MultiTable Synthetic Data from a Set of CSV Files
This guide demonstrates how to generate synthetic data from a collection of CSV files representing related tables in a database. Multi-table synthesis allows you to retain structural relationships—such as foreign key dependencies—between multiple tables, while anonymizing sensitive data and preserving statistical properties.
This approach is ideal for data scientists, developers, and analysts working with complex data structures who need privacy-safe datasets for testing, prototyping, or sharing.
This script demonstrates how to: - Load data from multiple CSV files - Read your schema and relationships from a yaml file - Create and configure your MultiTableSynthesizer - Generate synthetic data for each table while preserving relationships
Don't forget to set up your license key
Make sure to check your schema before training your synthetic data generator
Before starting, make sure your CSV files are cleaned and correctly reflect the schema relationships (e.g., primary and foreign keys).
Create your database relations as a yaml file
To correctly synthesize multi-table data, you must define the relationships between tables. This includes specifying primary keys and foreign keys, which help the synthesizer understand how records are connected across your dataset.

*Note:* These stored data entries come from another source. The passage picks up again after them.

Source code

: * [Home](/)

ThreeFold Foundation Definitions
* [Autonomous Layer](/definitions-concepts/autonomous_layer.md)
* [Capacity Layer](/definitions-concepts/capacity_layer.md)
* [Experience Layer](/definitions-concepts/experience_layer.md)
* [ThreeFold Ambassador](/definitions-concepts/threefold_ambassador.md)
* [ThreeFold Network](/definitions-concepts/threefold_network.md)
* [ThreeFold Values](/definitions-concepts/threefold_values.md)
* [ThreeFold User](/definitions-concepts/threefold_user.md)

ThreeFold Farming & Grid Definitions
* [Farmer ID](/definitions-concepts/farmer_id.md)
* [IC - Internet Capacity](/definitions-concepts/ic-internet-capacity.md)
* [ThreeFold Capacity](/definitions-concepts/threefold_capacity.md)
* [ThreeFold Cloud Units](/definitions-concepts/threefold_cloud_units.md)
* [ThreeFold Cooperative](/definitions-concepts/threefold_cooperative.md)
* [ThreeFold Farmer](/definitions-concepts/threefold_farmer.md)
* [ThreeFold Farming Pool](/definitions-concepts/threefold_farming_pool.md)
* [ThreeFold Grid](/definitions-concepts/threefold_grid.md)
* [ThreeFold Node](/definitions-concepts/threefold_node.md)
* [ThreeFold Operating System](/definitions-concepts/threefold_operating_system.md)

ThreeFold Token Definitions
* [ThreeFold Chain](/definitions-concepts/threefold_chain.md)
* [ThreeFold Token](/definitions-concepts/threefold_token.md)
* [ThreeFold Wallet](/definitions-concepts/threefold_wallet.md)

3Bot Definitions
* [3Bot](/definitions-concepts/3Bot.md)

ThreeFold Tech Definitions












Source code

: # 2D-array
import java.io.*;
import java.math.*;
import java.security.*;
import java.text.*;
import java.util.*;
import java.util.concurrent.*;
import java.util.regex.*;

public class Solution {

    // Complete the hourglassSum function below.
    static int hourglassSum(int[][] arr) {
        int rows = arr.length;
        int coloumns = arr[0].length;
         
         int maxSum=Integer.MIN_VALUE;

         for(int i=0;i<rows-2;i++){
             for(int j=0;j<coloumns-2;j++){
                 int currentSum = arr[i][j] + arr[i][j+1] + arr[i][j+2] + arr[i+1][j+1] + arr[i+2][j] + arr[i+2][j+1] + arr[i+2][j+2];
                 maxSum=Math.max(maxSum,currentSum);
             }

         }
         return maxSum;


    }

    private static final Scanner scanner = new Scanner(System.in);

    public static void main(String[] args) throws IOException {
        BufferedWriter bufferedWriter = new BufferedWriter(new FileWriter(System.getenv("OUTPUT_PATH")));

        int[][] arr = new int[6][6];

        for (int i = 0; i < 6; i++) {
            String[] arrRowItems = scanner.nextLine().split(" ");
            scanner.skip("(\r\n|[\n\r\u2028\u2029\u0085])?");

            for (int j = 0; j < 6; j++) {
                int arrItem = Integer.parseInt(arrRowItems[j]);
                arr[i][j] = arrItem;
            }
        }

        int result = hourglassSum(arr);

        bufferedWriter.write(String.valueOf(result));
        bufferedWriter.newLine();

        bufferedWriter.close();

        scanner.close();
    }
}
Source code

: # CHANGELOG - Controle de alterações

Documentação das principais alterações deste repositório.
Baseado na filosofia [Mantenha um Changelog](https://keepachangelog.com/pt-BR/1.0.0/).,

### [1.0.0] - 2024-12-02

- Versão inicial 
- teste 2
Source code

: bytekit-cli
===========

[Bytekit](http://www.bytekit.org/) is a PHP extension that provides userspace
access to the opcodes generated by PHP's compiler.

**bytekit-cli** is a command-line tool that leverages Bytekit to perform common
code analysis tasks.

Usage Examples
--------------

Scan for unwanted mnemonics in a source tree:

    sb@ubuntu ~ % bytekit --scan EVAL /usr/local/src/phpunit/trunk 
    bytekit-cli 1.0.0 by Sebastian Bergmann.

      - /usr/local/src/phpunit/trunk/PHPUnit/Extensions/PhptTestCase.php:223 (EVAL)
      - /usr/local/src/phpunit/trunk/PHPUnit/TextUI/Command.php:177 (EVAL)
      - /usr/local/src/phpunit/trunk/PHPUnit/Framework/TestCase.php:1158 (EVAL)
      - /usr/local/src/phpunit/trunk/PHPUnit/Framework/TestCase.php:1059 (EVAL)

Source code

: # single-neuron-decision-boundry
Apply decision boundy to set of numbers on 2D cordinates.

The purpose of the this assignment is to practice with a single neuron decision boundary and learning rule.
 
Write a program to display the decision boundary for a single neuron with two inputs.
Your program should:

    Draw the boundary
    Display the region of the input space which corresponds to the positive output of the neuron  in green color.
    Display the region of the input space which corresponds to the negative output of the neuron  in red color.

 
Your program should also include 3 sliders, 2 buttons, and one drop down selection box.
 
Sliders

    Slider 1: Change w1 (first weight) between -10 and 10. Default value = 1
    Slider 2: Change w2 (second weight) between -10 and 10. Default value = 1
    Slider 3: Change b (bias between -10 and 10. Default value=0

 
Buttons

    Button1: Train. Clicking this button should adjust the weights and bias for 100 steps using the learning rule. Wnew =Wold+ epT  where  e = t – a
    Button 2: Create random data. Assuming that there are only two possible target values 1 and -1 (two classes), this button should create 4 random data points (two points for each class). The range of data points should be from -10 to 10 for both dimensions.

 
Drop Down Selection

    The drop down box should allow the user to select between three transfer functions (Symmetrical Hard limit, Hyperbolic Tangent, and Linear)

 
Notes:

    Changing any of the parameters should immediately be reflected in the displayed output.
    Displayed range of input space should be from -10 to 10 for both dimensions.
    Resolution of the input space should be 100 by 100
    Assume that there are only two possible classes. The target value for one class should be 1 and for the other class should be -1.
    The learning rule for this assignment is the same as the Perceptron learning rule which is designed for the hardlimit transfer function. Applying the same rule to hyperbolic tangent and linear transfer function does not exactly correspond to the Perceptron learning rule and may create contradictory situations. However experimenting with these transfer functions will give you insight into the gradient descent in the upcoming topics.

These relationships are defined in a YAML configuration file. Each table is represented as a key, with primary_keys
and optional foreign_keys
fields. Foreign keys should clearly indicate the column, parent table, and the corresponding column in the parent table.
Below is an example of a valid YAML schema describing relationships for a set of CSV files from a banking dataset:
district:
primary_keys: [A1]
client:
primary_keys: [client_id]
foreign_keys:
- {column: district_id, parent_table: district, parent_column: A1}
account:
primary_keys: [account_id]
foreign_keys:
- {column: district_id, parent_table: district, parent_column: A1}
disp:
primary_keys: [disp_id]
foreign_keys:
- {column: account_id, parent_table: account, parent_column: account_id}
- {column: client_id, parent_table: client, parent_column: client_id}
card:
primary_keys: [card_id]
foreign_keys:
- {column: disp_id, parent_table: disp, parent_column: disp_id}
loan:
primary_keys: [loan_id]
foreign_keys:
- {column: account_id, parent_table: account, parent_column: account_id}
order:
primary_keys: [order_id]
foreign_keys:
- {column: account_id, parent_table: account, parent_column: account_id}
trans:
primary_keys: [trans_id]
foreign_keys:
- {column: account_id, parent_table: account, parent_column: account_id}
Example Code
"""
File to test the multitable synthesizer.
This is an example for the Berka database using the MySQL connector
"""
import os
import pprint
from yaml import safe_load
import pandas as pd
from ydata.dataset import Dataset, MultiDataset
from ydata.metadata import MultiMetadata
from ydata.synthesizers import MultiTableSynthesizer
TRAIN = True
GENERATE = True
WRITE = False
out_path = "./multitable_model.pkl"
if __name__ == "__main__":
# To print the dictionary structure (Optional)
pp = pprint.PrettyPrinter(indent=4)
"""
# Step 1: Read all your CSV files using Pandas. Create a dictionary with the following structure
{'table_name': table_daraframe}
""""
datasets = {}
for f in os.listdir('data'):
if f.endswith(".csv"):
path = os.path.join('data', f)
df = pd.read_csv(path, sep=';')
dataset = Dataset(df)
datasets[f.replace('.csv', '')] = dataset
pp.pprint(datasets)
"""
Step 2: Read your database schema from an existing yaml file
The yaml file is expected to have the following structure:
table1_name:
primary_keys: [table1_PK]
table2_name:
primary_keys: [table2_PK]
foreign_keys:
- {column: table1_PK, parent_table: table1_name, parent_column: table1_PK}
"""
with open(f"data/schema.yml", "r") as f:
schema = safe_load(f)
pp.pprint(schema)
"""
Step 3: Create yout MultiDataset object
"""
database = MultiDataset(datasets=datasets,
schema=schema)
print(database)
#Validate if the data from your database is correct
database['order'].head()
"""
Step 4: Create the MultiMetadata object
"""
m = MultiMetadata(multiset=database)
print(m)
"""
Step 5: Train your MultiTableSynthesizer
"""
if TRAIN:
synth = MultiTableSynthesizer()
synth.fit(X=database,
metadata=m)
synth.save(out_path)
else:
synth = MultiTableSynthesizer.load(out_path)
if GENERATE and WRITE:
sample = 1
sample = synth.sample(n_samples=sample)
else:
sample = 1
sample = synth.sample(n_samples=sample)
print(f"Generate synthetic database: {sample}")